Ich habe bisher immer gute Fänge in höhe Staberhuk und Meeschendorf gehabt, musst dann aber auf 18-20 meter tiefe gehen.


----------



## Forellenhunter (2. September 2006)

*AW: Fänge rund um Fehmarn ?*



Diddipo schrieb:


> Ich habe bisher immer gute Fänge in höhe Staberhuk und Meeschendorf gehabt, musst dann aber auf 18-20 meter tiefe gehen.


Das war bei mir letztes jahr auch so, allerdings in Tiefen zw. 8-10m, habe allerdings gehört, das da derzeit nicht so viel los ist. Nun gut, in 5 Tagen bin ich schlauer.
Grüße
FH


----------



## Diddipo (3. September 2006)

*AW: Fänge rund um Fehmarn ?*

Hallo,
ich bin gestern auf Fehmarn eingetrudelt, Regen.
Heute, Regen und für Montag sieht es auch nicht besser aus.
Ab Dienstag soll es besser werden, auch mit dem Wind.
Naja, schaun wir mal, an der Ansteuerungstonne und Tonne 5 solls wieder Dorsche geben.


----------



## Carptigers (8. September 2006)

*AW: Fänge rund um Fehmarn ?*

Und konntest du bis jetzt einige Fische dem Salzwasser entlocken ?


----------



## HD4ever (8. September 2006)

*AW: Fänge rund um Fehmarn ?*

werd morgen auch mal die Richtung fahren ..... 
mal sehen was so gehen wird ....  |rolleyes
gibts was aktuelles von der Dorschlage ;+


----------



## didi_superangler (8. September 2006)

*AW: Fänge rund um Fehmarn ?*

Hallo
MS Antaris Top Schiff Fährt von Ort aus zum Fischen
Gruss didi_superangler


----------



## didi_superangler (8. September 2006)

*AW: Fänge rund um Fehmarn ?*

Hallo 
in zwei wochen kann der dorsch schon wieder auf 14m sein
dann gehts wieder rund , nur leichtes werkzeug.
gruss didi_superangler


----------



## Diddipo (9. September 2006)

*AW: Fänge rund um Fehmarn ?*



Carptigers schrieb:


> Und konntest du bis jetzt einige Fische dem Salzwasser entlocken ?

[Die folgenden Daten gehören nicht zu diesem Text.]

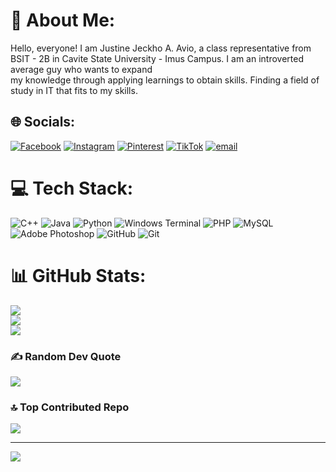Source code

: # 💫 About Me:
Hello, everyone! I am Justine Jeckho A. Avio, a class representative from BSIT - 2B in Cavite State University - Imus Campus. I am an introverted average guy who wants to expand<br>my knowledge through applying learnings to obtain skills. Finding a field of study in IT that fits to my skills.  


## 🌐 Socials:
[![Facebook](https://img.shields.io/badge/Facebook-%231877F2.svg?logo=Facebook&logoColor=white)](https://facebook.com/@jeckho.avio.5) [![Instagram](https://img.shields.io/badge/Instagram-%23E4405F.svg?logo=Instagram&logoColor=white)](https://instagram.com/@jex_issocool) [![Pinterest](https://img.shields.io/badge/Pinterest-%23E60023.svg?logo=Pinterest&logoColor=white)](https://pinterest.com/@tragicscence) [![TikTok](https://img.shields.io/badge/TikTok-%23000000.svg?logo=TikTok&logoColor=white)](https://tiktok.com/@@tragicscence) [![email](https://img.shields.io/badge/Email-D14836?logo=gmail&logoColor=white)](mailto:justinejeckhoavio@gmail.com) 

# 💻 Tech Stack:
![C++](https://img.shields.io/badge/c++-%2300599C.svg?style=for-the-badge&logo=c%2B%2B&logoColor=white) ![Java](https://img.shields.io/badge/java-%23ED8B00.svg?style=for-the-badge&logo=openjdk&logoColor=white) ![Python](https://img.shields.io/badge/python-3670A0?style=for-the-badge&logo=python&logoColor=ffdd54) ![Windows Terminal](https://img.shields.io/badge/Windows%20Terminal-%234D4D4D.svg?style=for-the-badge&logo=windows-terminal&logoColor=white) ![PHP](https://img.shields.io/badge/php-%23777BB4.svg?style=for-the-badge&logo=php&logoColor=white) ![MySQL](https://img.shields.io/badge/mysql-4479A1.svg?style=for-the-badge&logo=mysql&logoColor=white) ![Adobe Photoshop](https://img.shields.io/badge/adobe%20photoshop-%2331A8FF.svg?style=for-the-badge&logo=adobe%20photoshop&logoColor=white) ![GitHub](https://img.shields.io/badge/github-%23121011.svg?style=for-the-badge&logo=github&logoColor=white) ![Git](https://img.shields.io/badge/git-%23F05033.svg?style=for-the-badge&logo=git&logoColor=white)
# 📊 GitHub Stats:
![](https://github-readme-stats.vercel.app/api?username=JustineAvio&theme=cobalt&hide_border=false&include_all_commits=true&count_private=true)<br/>
![](https://nirzak-streak-stats.vercel.app/?user=JustineAvio&theme=cobalt&hide_border=false)<br/>
![](https://github-readme-stats.vercel.app/api/top-langs/?username=JustineAvio&theme=cobalt&hide_border=false&include_all_commits=true&count_private=true&layout=compact)

### ✍️ Random Dev Quote
![](https://quotes-github-readme.vercel.app/api?type=horizontal&theme=radical)

### 🔝 Top Contributed Repo
![](https://github-contributor-stats.vercel.app/api?username=JustineAvio&limit=5&theme=github_dark&combine_all_yearly_contributions=true)

---
[![](https://visitcount.itsvg.in/api?id=JustineAvio&icon=0&color=0)](https://visitcount.itsvg.in)

<!-- Proudly created with GPRM ( https://gprm.itsvg.in ) -->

Am Mittwoch hatte ich 4 Dorsche und 3 Platte, in der nähe der Ansteuerungstonne auf 20m tiefe.
Am Freitag hatte ich 8 Dorsche an Tonne 5, in der nähe vom Flügger Strand, siehe Bild


----------



## didi_superangler (9. September 2006)

*AW: Fänge rund um Fehmarn ?*

Hallo
Die Tonne 5 liegt Nördlich von Westermarkelsdorf Tiefe 24 m
Im moment kein guter Angelplatz.
Ich fange im Raum To4 / wk 16 - 21 m .
Große Dorsche auch viele kleine und auch Wittlinge.
Gruss didi_superangler


----------



## Diddipo (9. September 2006)

*AW: Fänge rund um Fehmarn ?*



didi_superangler schrieb:


> Hallo
> Die Tonne 5 liegt Nördlich von Westermarkelsdorf Tiefe 24 m
> Im moment kein guter Angelplatz.
> Ich fange im Raum To4 / wk 16 - 21 m .
> ...



Ja richtig, ich war so zwischen Bojendorf u. Westermarkelsdorf auf 7-10m tiefe.


----------



## Carptigers (9. September 2006)

*AW: Fänge rund um Fehmarn ?*

Na das hört sich ja ganz gut an.... Werde morgen hochfahren und ein mal mit dem Kutter raus und ein bis zwei mal mit dem Boot, vielleicht kommt ja Schütti mit ?! #h


----------



## didi_superangler (10. September 2006)

*AW: Fänge rund um Fehmarn ?*

Hallo
In 7 - 10m ist im moment nur Platte.
Unterland ist noch kein Dorsch.
Gruss didi_superangler


----------



## mefohunter84 (10. September 2006)

*AW: Fänge rund um Fehmarn ?*

*P L A T T E * ???

*L e g g e r  !!!*

|muahah:   #g   |laola:


----------



## kevkeding (10. September 2006)

*AW: Fänge rund um Fehmarn ?*

"Nur Platte"?? ...kann ich bestätigen .

Es soll Leute geben, die mögen "Platte":l + auch darauf angeln. Und wer dazu gehört, sollte sein Glück derzeit mal im Sund versuchen (bei 8 - 10 m).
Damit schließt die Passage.